=== What needs to be done ===
The records below must be returned exactly, with every picture left out.

[Records excerpted from a collection]
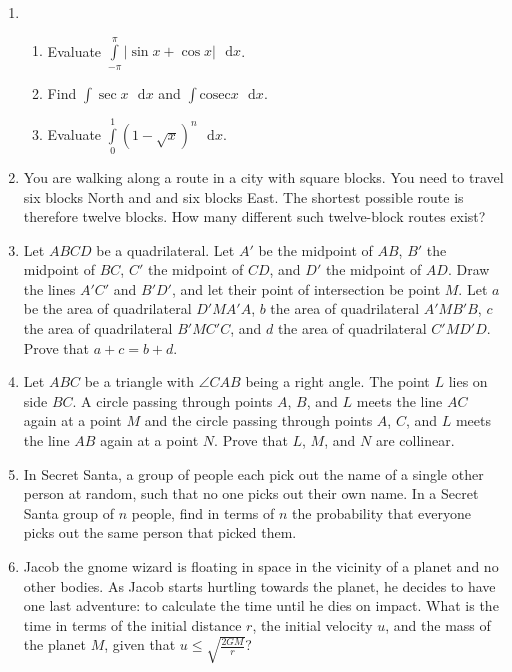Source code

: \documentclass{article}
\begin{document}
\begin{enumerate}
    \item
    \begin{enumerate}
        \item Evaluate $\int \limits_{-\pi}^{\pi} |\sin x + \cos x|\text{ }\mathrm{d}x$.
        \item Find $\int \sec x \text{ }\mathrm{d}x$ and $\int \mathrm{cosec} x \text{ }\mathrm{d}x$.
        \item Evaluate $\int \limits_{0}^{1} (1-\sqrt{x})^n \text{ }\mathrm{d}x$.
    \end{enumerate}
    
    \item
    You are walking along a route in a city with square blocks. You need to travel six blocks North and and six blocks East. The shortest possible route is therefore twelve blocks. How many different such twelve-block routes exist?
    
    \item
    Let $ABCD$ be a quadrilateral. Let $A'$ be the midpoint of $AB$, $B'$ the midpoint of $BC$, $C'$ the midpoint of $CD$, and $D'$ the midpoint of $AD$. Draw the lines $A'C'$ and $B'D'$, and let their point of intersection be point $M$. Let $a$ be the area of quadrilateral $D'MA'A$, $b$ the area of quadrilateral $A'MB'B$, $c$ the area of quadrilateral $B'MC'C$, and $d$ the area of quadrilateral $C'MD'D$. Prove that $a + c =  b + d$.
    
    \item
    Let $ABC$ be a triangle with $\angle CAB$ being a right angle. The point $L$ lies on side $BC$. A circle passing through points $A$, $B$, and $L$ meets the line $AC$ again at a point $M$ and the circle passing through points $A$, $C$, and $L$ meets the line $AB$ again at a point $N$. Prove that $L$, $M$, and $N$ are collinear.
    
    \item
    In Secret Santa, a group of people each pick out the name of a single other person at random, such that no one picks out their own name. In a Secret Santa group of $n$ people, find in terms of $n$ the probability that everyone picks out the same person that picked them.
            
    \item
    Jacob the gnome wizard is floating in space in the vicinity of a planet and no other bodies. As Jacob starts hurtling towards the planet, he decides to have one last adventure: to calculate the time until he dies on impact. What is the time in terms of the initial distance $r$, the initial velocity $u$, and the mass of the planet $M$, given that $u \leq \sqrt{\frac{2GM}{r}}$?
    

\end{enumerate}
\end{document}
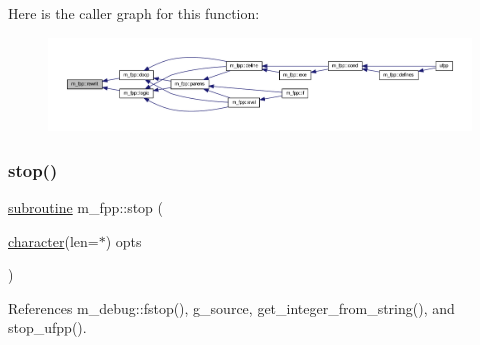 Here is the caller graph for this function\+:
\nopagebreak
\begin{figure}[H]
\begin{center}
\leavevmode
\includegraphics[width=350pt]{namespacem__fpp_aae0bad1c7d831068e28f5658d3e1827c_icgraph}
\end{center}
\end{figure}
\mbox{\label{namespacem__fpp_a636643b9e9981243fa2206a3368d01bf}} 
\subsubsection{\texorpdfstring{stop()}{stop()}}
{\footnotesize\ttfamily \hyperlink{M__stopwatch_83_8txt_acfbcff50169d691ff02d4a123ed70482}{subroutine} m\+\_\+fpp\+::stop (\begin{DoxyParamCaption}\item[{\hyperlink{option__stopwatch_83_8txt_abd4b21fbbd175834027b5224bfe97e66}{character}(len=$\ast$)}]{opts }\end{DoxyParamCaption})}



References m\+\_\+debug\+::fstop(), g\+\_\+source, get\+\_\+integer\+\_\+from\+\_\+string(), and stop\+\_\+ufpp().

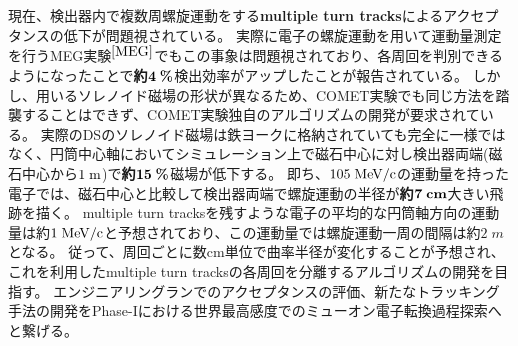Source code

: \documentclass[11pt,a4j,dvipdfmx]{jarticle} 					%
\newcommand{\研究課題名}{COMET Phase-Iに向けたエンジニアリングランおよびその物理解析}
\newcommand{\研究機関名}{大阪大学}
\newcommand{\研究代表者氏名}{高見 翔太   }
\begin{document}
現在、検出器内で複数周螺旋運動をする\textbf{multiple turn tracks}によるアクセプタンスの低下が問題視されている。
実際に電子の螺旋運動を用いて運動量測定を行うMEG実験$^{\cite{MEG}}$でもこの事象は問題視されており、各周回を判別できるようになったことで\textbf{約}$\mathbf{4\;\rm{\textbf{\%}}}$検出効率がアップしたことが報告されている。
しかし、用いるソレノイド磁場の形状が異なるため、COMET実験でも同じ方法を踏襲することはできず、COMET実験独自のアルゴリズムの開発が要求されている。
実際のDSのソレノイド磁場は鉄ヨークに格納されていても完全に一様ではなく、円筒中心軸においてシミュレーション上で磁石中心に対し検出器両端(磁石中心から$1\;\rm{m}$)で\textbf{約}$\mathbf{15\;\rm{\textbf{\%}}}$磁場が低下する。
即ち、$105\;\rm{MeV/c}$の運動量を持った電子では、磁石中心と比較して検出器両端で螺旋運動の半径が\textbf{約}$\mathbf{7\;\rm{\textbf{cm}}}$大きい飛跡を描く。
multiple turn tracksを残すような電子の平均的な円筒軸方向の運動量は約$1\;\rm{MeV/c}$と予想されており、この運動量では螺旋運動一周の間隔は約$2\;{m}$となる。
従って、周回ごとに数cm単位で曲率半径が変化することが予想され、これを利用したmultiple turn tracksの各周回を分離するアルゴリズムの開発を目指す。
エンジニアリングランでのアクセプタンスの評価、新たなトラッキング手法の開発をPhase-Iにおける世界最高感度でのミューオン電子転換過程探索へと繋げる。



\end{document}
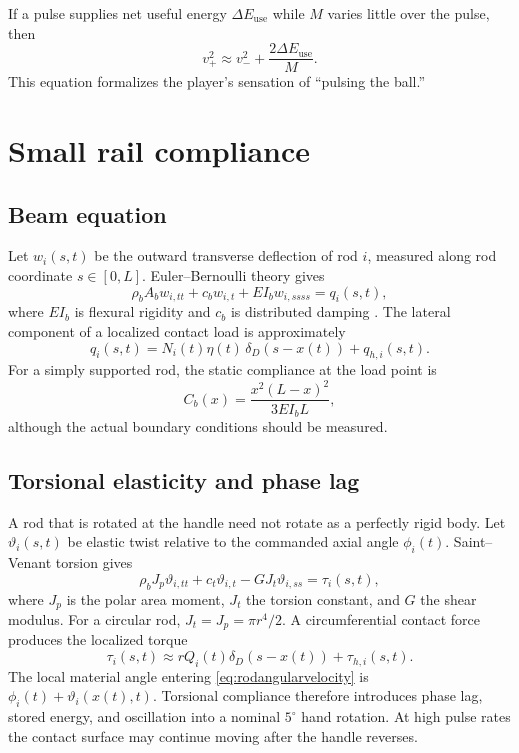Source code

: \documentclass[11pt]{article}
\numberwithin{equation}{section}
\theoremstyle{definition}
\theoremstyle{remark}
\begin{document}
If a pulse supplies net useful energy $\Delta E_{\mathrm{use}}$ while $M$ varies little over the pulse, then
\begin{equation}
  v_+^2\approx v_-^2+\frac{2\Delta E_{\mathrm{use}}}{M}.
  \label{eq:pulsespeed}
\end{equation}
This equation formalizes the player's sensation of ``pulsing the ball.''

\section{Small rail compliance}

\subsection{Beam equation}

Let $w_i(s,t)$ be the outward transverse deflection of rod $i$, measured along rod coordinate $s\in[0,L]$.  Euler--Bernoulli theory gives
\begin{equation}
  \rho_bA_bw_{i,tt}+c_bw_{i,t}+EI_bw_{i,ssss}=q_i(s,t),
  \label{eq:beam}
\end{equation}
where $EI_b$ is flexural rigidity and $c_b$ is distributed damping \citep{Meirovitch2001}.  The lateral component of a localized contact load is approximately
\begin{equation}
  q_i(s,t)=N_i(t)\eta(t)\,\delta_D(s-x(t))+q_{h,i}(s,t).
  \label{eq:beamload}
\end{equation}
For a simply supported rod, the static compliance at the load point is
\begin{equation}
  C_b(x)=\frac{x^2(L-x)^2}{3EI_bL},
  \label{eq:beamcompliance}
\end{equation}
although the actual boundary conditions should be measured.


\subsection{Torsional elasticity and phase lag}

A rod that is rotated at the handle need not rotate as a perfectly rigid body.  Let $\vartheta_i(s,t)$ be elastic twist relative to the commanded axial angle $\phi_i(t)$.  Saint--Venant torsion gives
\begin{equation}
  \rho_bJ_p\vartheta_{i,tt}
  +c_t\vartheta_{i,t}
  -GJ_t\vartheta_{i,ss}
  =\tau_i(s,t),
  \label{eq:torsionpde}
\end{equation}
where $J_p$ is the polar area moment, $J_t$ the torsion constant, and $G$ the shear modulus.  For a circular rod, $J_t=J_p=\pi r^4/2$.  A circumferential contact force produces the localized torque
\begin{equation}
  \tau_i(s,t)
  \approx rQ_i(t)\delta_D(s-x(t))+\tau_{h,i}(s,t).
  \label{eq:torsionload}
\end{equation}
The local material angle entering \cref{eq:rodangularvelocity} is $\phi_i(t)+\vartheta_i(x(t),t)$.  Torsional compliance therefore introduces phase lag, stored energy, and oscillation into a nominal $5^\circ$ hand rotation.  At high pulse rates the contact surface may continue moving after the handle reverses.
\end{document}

=== Solution for this task ===
Source code

: \documentclass{article}
\begin{document}
\begin{enumerate}
    \item
    \begin{enumerate}
        \item Evaluate $\int \limits_{-\pi}^{\pi} |\sin x + \cos x|\text{ }\mathrm{d}x$.
        \item Find $\int \sec x \text{ }\mathrm{d}x$ and $\int \mathrm{cosec} x \text{ }\mathrm{d}x$.
        \item Evaluate $\int \limits_{0}^{1} (1-\sqrt{x})^n \text{ }\mathrm{d}x$.
    \end{enumerate}
    
    \item
    You are walking along a route in a city with square blocks. You need to travel six blocks North and and six blocks East. The shortest possible route is therefore twelve blocks. How many different such twelve-block routes exist?
    
    \item
    Let $ABCD$ be a quadrilateral. Let $A'$ be the midpoint of $AB$, $B'$ the midpoint of $BC$, $C'$ the midpoint of $CD$, and $D'$ the midpoint of $AD$. Draw the lines $A'C'$ and $B'D'$, and let their point of intersection be point $M$. Let $a$ be the area of quadrilateral $D'MA'A$, $b$ the area of quadrilateral $A'MB'B$, $c$ the area of quadrilateral $B'MC'C$, and $d$ the area of quadrilateral $C'MD'D$. Prove that $a + c =  b + d$.
    
    \item
    Let $ABC$ be a triangle with $\angle CAB$ being a right angle. The point $L$ lies on side $BC$. A circle passing through points $A$, $B$, and $L$ meets the line $AC$ again at a point $M$ and the circle passing through points $A$, $C$, and $L$ meets the line $AB$ again at a point $N$. Prove that $L$, $M$, and $N$ are collinear.
    
    \item
    In Secret Santa, a group of people each pick out the name of a single other person at random, such that no one picks out their own name. In a Secret Santa group of $n$ people, find in terms of $n$ the probability that everyone picks out the same person that picked them.
            
    \item
    Jacob the gnome wizard is floating in space in the vicinity of a planet and no other bodies. As Jacob starts hurtling towards the planet, he decides to have one last adventure: to calculate the time until he dies on impact. What is the time in terms of the initial distance $r$, the initial velocity $u$, and the mass of the planet $M$, given that $u \leq \sqrt{\frac{2GM}{r}}$?
    

\end{enumerate}
\end{document}
 Here is the caller graph for this function\+:
\nopagebreak
\begin{figure}[H]
\begin{center}
\leavevmode
\includegraphics[width=350pt]{namespacem__fpp_aae0bad1c7d831068e28f5658d3e1827c_icgraph}
\end{center}
\end{figure}
\mbox{\label{namespacem__fpp_a636643b9e9981243fa2206a3368d01bf}} 
\subsubsection{\texorpdfstring{stop()}{stop()}}
{\footnotesize\ttfamily \hyperlink{M__stopwatch_83_8txt_acfbcff50169d691ff02d4a123ed70482}{subroutine} m\+\_\+fpp\+::stop (\begin{DoxyParamCaption}\item[{\hyperlink{option__stopwatch_83_8txt_abd4b21fbbd175834027b5224bfe97e66}{character}(len=$\ast$)}]{opts }\end{DoxyParamCaption})}



References m\+\_\+debug\+::fstop(), g\+\_\+source, get\+\_\+integer\+\_\+from\+\_\+string(), and stop\+\_\+ufpp().

Source code

: \documentclass[11pt,a4j,dvipdfmx]{jarticle} 					%
\newcommand{\研究課題名}{COMET Phase-Iに向けたエンジニアリングランおよびその物理解析}
\newcommand{\研究機関名}{大阪大学}
\newcommand{\研究代表者氏名}{高見 翔太   }
\begin{document}
現在、検出器内で複数周螺旋運動をする\textbf{multiple turn tracks}によるアクセプタンスの低下が問題視されている。
実際に電子の螺旋運動を用いて運動量測定を行うMEG実験$^{\cite{MEG}}$でもこの事象は問題視されており、各周回を判別できるようになったことで\textbf{約}$\mathbf{4\;\rm{\textbf{\%}}}$検出効率がアップしたことが報告されている。
しかし、用いるソレノイド磁場の形状が異なるため、COMET実験でも同じ方法を踏襲することはできず、COMET実験独自のアルゴリズムの開発が要求されている。
実際のDSのソレノイド磁場は鉄ヨークに格納されていても完全に一様ではなく、円筒中心軸においてシミュレーション上で磁石中心に対し検出器両端(磁石中心から$1\;\rm{m}$)で\textbf{約}$\mathbf{15\;\rm{\textbf{\%}}}$磁場が低下する。
即ち、$105\;\rm{MeV/c}$の運動量を持った電子では、磁石中心と比較して検出器両端で螺旋運動の半径が\textbf{約}$\mathbf{7\;\rm{\textbf{cm}}}$大きい飛跡を描く。
multiple turn tracksを残すような電子の平均的な円筒軸方向の運動量は約$1\;\rm{MeV/c}$と予想されており、この運動量では螺旋運動一周の間隔は約$2\;{m}$となる。
従って、周回ごとに数cm単位で曲率半径が変化することが予想され、これを利用したmultiple turn tracksの各周回を分離するアルゴリズムの開発を目指す。
エンジニアリングランでのアクセプタンスの評価、新たなトラッキング手法の開発をPhase-Iにおける世界最高感度でのミューオン電子転換過程探索へと繋げる。



\end{document}
Source code

: \documentclass[11pt]{article}
\numberwithin{equation}{section}
\theoremstyle{definition}
\theoremstyle{remark}
\begin{document}
If a pulse supplies net useful energy $\Delta E_{\mathrm{use}}$ while $M$ varies little over the pulse, then
\begin{equation}
  v_+^2\approx v_-^2+\frac{2\Delta E_{\mathrm{use}}}{M}.
  \label{eq:pulsespeed}
\end{equation}
This equation formalizes the player's sensation of ``pulsing the ball.''

\section{Small rail compliance}

\subsection{Beam equation}

Let $w_i(s,t)$ be the outward transverse deflection of rod $i$, measured along rod coordinate $s\in[0,L]$.  Euler--Bernoulli theory gives
\begin{equation}
  \rho_bA_bw_{i,tt}+c_bw_{i,t}+EI_bw_{i,ssss}=q_i(s,t),
  \label{eq:beam}
\end{equation}
where $EI_b$ is flexural rigidity and $c_b$ is distributed damping \citep{Meirovitch2001}.  The lateral component of a localized contact load is approximately
\begin{equation}
  q_i(s,t)=N_i(t)\eta(t)\,\delta_D(s-x(t))+q_{h,i}(s,t).
  \label{eq:beamload}
\end{equation}
For a simply supported rod, the static compliance at the load point is
\begin{equation}
  C_b(x)=\frac{x^2(L-x)^2}{3EI_bL},
  \label{eq:beamcompliance}
\end{equation}
although the actual boundary conditions should be measured.


\subsection{Torsional elasticity and phase lag}

A rod that is rotated at the handle need not rotate as a perfectly rigid body.  Let $\vartheta_i(s,t)$ be elastic twist relative to the commanded axial angle $\phi_i(t)$.  Saint--Venant torsion gives
\begin{equation}
  \rho_bJ_p\vartheta_{i,tt}
  +c_t\vartheta_{i,t}
  -GJ_t\vartheta_{i,ss}
  =\tau_i(s,t),
  \label{eq:torsionpde}
\end{equation}
where $J_p$ is the polar area moment, $J_t$ the torsion constant, and $G$ the shear modulus.  For a circular rod, $J_t=J_p=\pi r^4/2$.  A circumferential contact force produces the localized torque
\begin{equation}
  \tau_i(s,t)
  \approx rQ_i(t)\delta_D(s-x(t))+\tau_{h,i}(s,t).
  \label{eq:torsionload}
\end{equation}
The local material angle entering \cref{eq:rodangularvelocity} is $\phi_i(t)+\vartheta_i(x(t),t)$.  Torsional compliance therefore introduces phase lag, stored energy, and oscillation into a nominal $5^\circ$ hand rotation.  At high pulse rates the contact surface may continue moving after the handle reverses.
\end{document}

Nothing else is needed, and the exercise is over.